Les gens avaient cessé de se reproduire. Pas par manque de temps ou d'envie. Par manque de ressources, par incapacité, par maladie. Il n'y avait plus de quoi soigner beaucoup de monde, et quand un enfant venait au monde, il n'était pas rare qu'il meure dans l'année. Et depuis Amelia, plus personne n'avait passé dix ans. Les autres enfants avaient péri. La faim, le danger, les épidémies.

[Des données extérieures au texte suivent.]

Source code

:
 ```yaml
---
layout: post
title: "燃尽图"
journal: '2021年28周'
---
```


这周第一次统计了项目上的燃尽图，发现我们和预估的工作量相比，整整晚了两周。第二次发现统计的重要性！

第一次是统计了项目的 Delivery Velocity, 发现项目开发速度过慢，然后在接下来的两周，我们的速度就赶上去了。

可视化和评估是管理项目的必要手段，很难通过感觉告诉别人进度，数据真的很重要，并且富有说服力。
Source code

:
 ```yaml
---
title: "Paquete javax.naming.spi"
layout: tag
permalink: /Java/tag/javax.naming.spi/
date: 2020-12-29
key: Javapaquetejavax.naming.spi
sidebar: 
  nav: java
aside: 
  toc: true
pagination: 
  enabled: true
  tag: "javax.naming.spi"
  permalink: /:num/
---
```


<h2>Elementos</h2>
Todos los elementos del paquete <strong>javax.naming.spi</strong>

Murray avait passé ses connaissances à Amelia. Leo n'en voyait pas le but. Tout le monde savait qu'ils étaient la dernière génération. Amelia et Leo passaient parfois des nuits ensemble. Ils étaient jeunes mais s'en moquaient. Ça passait le temps. Entre connaissances et violence. Et Murray regardait les étoiles en pensant à Asimov, Dick, Baxter, et tous ces grands auteurs qui avaient su étendre l'humanité à l'infini... Il regardait les étoiles en se disant que rien ne sauverait Amelia et Leo. Peut-être auraient-ils un enfant. Mais il avait passé sa vie ici. Et il savait que les prochaines vagues solaires détruiraient ce qu'il restait de leur planète. Alors il voyait Leo et Amelia, en rêve... agneaux sacrifiés par l'incapacité de l'homme à faire mieux et par la fatalité de la réalité. Un vieux dicton. L'homme est fait pour vivre sur terre.

Il entendit quelques explosions au loin. Il scruta l'horizon et vit de la fumée. Quelques cris. Des hurlements. Et des rires. La folie des hommes. Le cœur serré, il savait que le petit Leo était là-bas, à commettre il ne savait quelle exaction contre la cité voisine. L'adolescent avait le sourire d'un ange et le regard d'un démon. C'était ça, la fatalité, l'humanité dans toute sa splendeur.